3. People dont understand you, because you dont let them. And yes i am better than you, because ive done things in my life that many people including my family is proud of. And the trouble with you is you want to be the center of things and people wont accept you for that. Unless you live on the moon, and im sorry, this is your rude awakening, only people who are stupid and who have lied about themselves dont want advices. Im the only one whos crazy enough to break your comfort zone, and when i did, your retreating. In life sometimes people do as theyre told, thats what i did to you. But your brushing me off because thats you defense mechanism. So its either you let me, or you still live your lie. Im your only chance right now for redemption. Stop living the lie. Be strong to reach my hand. And i will help make the pain go away. Your choice. And before you answer you think about it. I dont want you to relive the same regret.

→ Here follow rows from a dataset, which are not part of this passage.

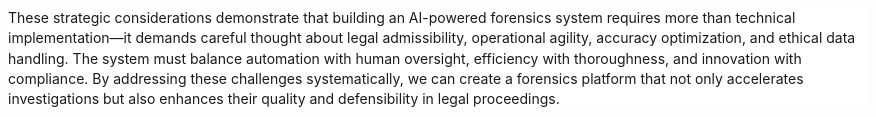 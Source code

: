 These strategic considerations demonstrate that building an AI-powered forensics system requires more than technical implementation—it demands careful thought about legal admissibility, operational agility, accuracy optimization, and ethical data handling. The system must balance automation with human oversight, efficiency with thoroughness, and innovation with compliance. By addressing these challenges systematically, we can create a forensics platform that not only accelerates investigations but also enhances their quality and defensibility in legal proceedings. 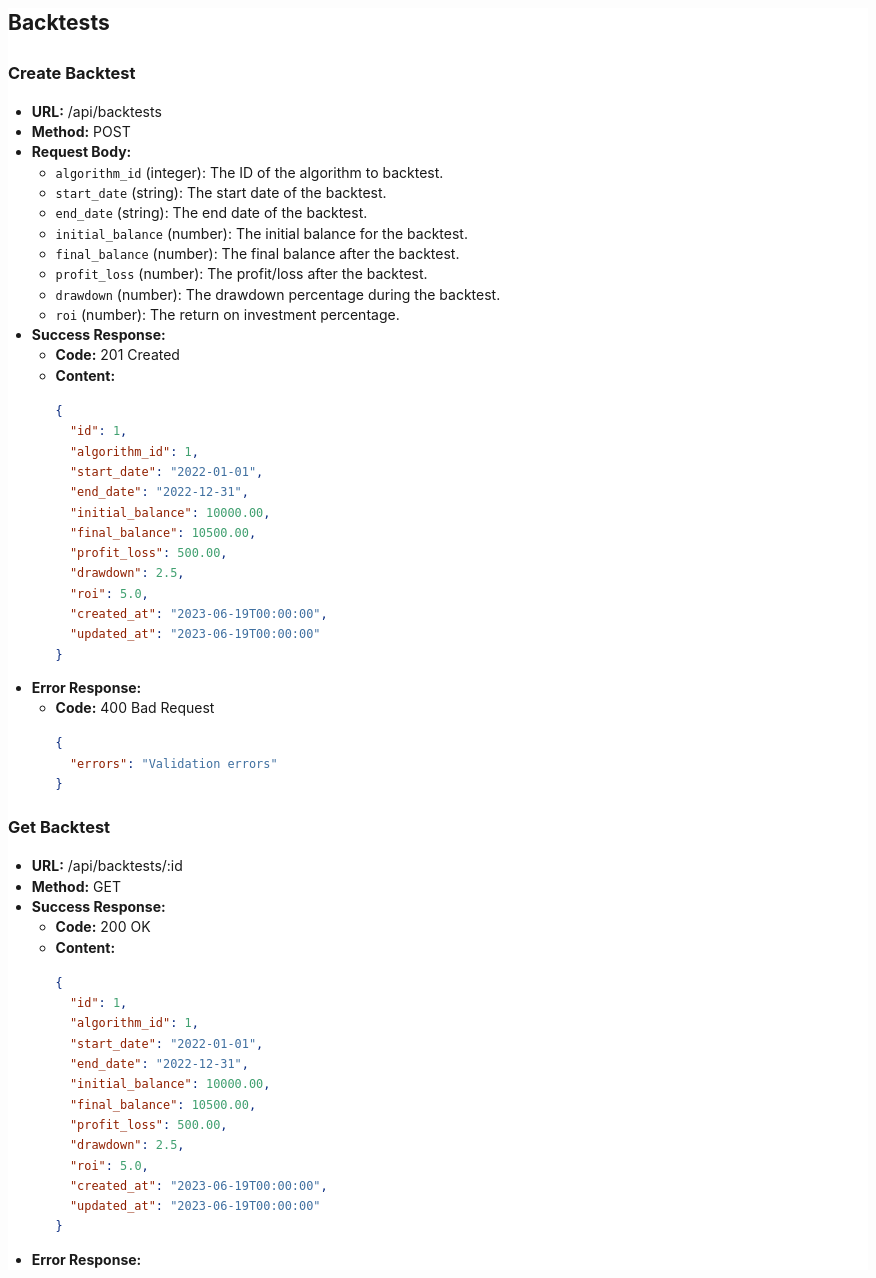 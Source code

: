 ## Backtests

### Create Backtest
- **URL:** /api/backtests
- **Method:** POST
- **Request Body:**
  - `algorithm_id` (integer): The ID of the algorithm to backtest.
  - `start_date` (string): The start date of the backtest.
  - `end_date` (string): The end date of the backtest.
  - `initial_balance` (number): The initial balance for the backtest.
  - `final_balance` (number): The final balance after the backtest.
  - `profit_loss` (number): The profit/loss after the backtest.
  - `drawdown` (number): The drawdown percentage during the backtest.
  - `roi` (number): The return on investment percentage.
- **Success Response:**
  - **Code:** 201 Created
  - **Content:**
    ```json
    {
      "id": 1,
      "algorithm_id": 1,
      "start_date": "2022-01-01",
      "end_date": "2022-12-31",
      "initial_balance": 10000.00,
      "final_balance": 10500.00,
      "profit_loss": 500.00,
      "drawdown": 2.5,
      "roi": 5.0,
      "created_at": "2023-06-19T00:00:00",
      "updated_at": "2023-06-19T00:00:00"
    }
    ```
- **Error Response:**
  - **Code:** 400 Bad Request
    ```json
    {
      "errors": "Validation errors"
    }
    ```

### Get Backtest
- **URL:** /api/backtests/:id
- **Method:** GET
- **Success Response:**
  - **Code:** 200 OK
  - **Content:**
    ```json
    {
      "id": 1,
      "algorithm_id": 1,
      "start_date": "2022-01-01",
      "end_date": "2022-12-31",
      "initial_balance": 10000.00,
      "final_balance": 10500.00,
      "profit_loss": 500.00,
      "drawdown": 2.5,
      "roi": 5.0,
      "created_at": "2023-06-19T00:00:00",
      "updated_at": "2023-06-19T00:00:00"
    }
    ```
- **Error Response:**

Okay, so  am I crazy for not giving him any positive reply, or even said yes to him???I’m not being choosy, or anything but surely, no one deserves those kind of words.  And to say that I would be lucky if I survive the next 5 years of my life?! Damn, right? It’s as if I only have two choices:

Accept him and his supposed feelings for me…

or

I won’t take his hand and be damned for it!

I’ve tweeted this before, and I’ll say this again:

I don’t need a guy who thinks he’s my redemption. I survived years without him and contrary to his belief, I’m worth more than he thinks.

and…

I don’t need redemption. I’m happy with who I am and what I am. So what if I have a dark past? It doesn’t mean I have a darker future!

I sure don’t need any guy like that.  I’m happy being single. I’m not desperate to be in a relationship.

Sorry if I get to post this kind of blog.  I just hate being judged… and being thought of as someone who’s weak… Maybe I am. But it’s still not enough to say that I won’t last for another 5 years just because I didn’t take the hand of a guy who thinks he’s my redemption!